Mais prosaicamente, analisa The Times, não estamos “no Ruanda ou no Darfur, onde podemos deixar que centenas de milhares de pessoas sejam mortas, e em que o único impacto é nas nossas consciências. O que se passa na Líbia, em muitos aspetos, é mais próximo da Bósnia, onde os nossos interesses estavam muito mais em jogo”.

Mas perdeu-se muito tempo até chegar aqui, lamenta Le Temps. “Um tempo precioso foi delapidado em movimentações diplomáticas”, escreve o diário suíço. “Foi nisto que se tornou o nosso mundo de ‘governação suave’ depois da Guerra Fria, depois da grande mentira americana do Iraque. Já nenhum governo tem coragem de intervir ‘à antiga’, soltando uns quantos espiões no mato ou no deserto para, secretamente, apoiar uma guerrilha ou um movimento de libertação. O politicamente correto venceu a geopolítica. A legalidade ganhou terreno à justiça.”

A manutenção de Kadhafi: uma humilhação para os ocidentais

E agora? “A manutenção no poder de Kadhafi, será uma humilhação para todos os líderes ocidentais que quiseram a sua derrota. Não nos enganemos. Salvar Bengasi é entrar em guerra”, previne Le Figaro.

Ao anunciar o fim das suas operações militares, a 18 de março, o regime líbio pode ter alterado os dados. Mas se, mesmo assim, tentar reprimir a insurreição concentrada em torno de Bengasi, a comunidade internacional estará novamente perante uma ação militar que se anuncia “incerta”, escreve De Standaard. “Que faremos se as operações aéreas falharem?”, interroga-se o diário belga. “Entramos em solo líbio? E se Kadhafi usar a sua defesa antiaérea e os seus tanques nas zonas povoadas e morrerem civis durante um bombardeamento? Ficaremos surpreendidos se nos acusarem de neocolonialismo quando os países árabes estão orgulhosos por se libertarem a si próprios?

“De um ponto de vista moral, não podemos senão apoiar a resolução da ONU”, diz De Standaard.
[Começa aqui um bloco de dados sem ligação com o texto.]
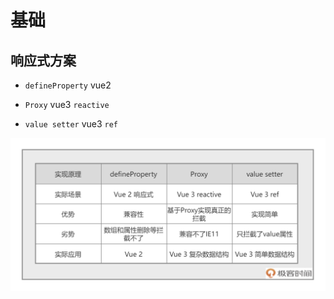 # 基础

## 响应式方案

- `defineProperty` vue2

- `Proxy` vue3 `reactive`

- `value setter` vue3 `ref`

![对比](image/对比.webp)

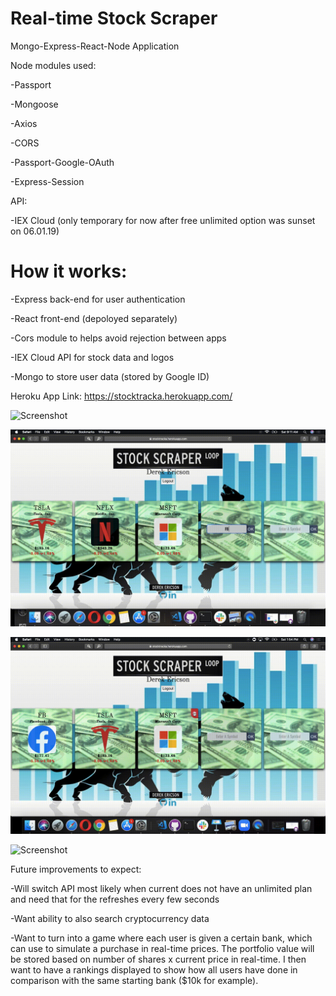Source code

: # Real-time Stock Scraper
Mongo-Express-React-Node Application

Node modules used:

-Passport

-Mongoose

-Axios

-CORS

-Passport-Google-OAuth

-Express-Session

API:

-IEX Cloud (only temporary for now after free unlimited option was sunset on 06.01.19)

# How it works:

-Express back-end for user authentication

-React front-end (depoloyed separately)

-Cors module to helps avoid rejection between apps

-IEX Cloud API for stock data and logos

-Mongo to store user data (stored by Google ID)

Heroku App Link: https://stocktracka.herokuapp.com/

![Screenshot](logingif.gif)

![Screenshot](NewStock.gif)

![Screenshot](stockdelete.gif)

![Screenshot](StockDetail.gif)

Future improvements to expect:

-Will switch API most likely when current does not have an unlimited plan and need that for the refreshes every few seconds

-Want ability to also search cryptocurrency data

-Want to turn into a game where each user is given a certain bank, which can use to simulate a purchase in real-time prices.  The portfolio value will be stored based on number of shares x current price in real-time.  I then want to have a rankings displayed to show how all users have done in comparison with the same starting bank ($10k for example).
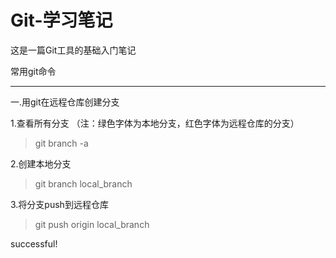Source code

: ﻿# Git-学习笔记
这是一篇Git工具的基础入门笔记

常用git命令
***

一.用git在远程仓库创建分支

1.查看所有分支
（注：绿色字体为本地分支，红色字体为远程仓库的分支）
>git branch -a

2.创建本地分支
>git branch local_branch

3.将分支push到远程仓库
>git push origin local_branch

successful!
Mas a zona de exclusão aérea é uma boa solução? “Depois do Iraque, sabemos que a guerra é imprevisível logo desde o primeiro dia e não conduz à democracia. Não será uma invasão mas, como demonstrou o exemplo do Kosovo em 1999, pode demorar muito tempo até que um ditador mude de opinião.”

União Europeia

Cameron e Sarkozy, os generais da UE

Com um David Cameron “que deu uma volta de 180 graus em direção ao intervencionismo” e um Nicolas Sarkozy, que passou “do zero ao infinito” em apenas alguns dias, a UE ficou com um “eixo franco-britânico [que] aspira a liderar a segurança europeia”, escreve José Ignacio Torreblanca, em El País. Os outros europeus, sobretudo a Alemanha, a Espanha e a Itália, opondo-se a uma intervenção na Líbia, estão neste momento perante “um imbróglio”, diz o diário madrileno: “respeitar os compromissos [uma intervenção, depois do voto da ONU] ou deixar as eventuais operações militares nas mãos desse míni diretório franco-britânico”. Uma vitória do ditador líbio seria difícil de suportar para a UE, adverte ainda El País. “A humilhação seria tripla”, por causa “da sua passividade inicial, pelas divisões que demonstrou” e “porque, a partir daí, teria de viver com a constante chantagem energética a que Kadhafi a submeteria”.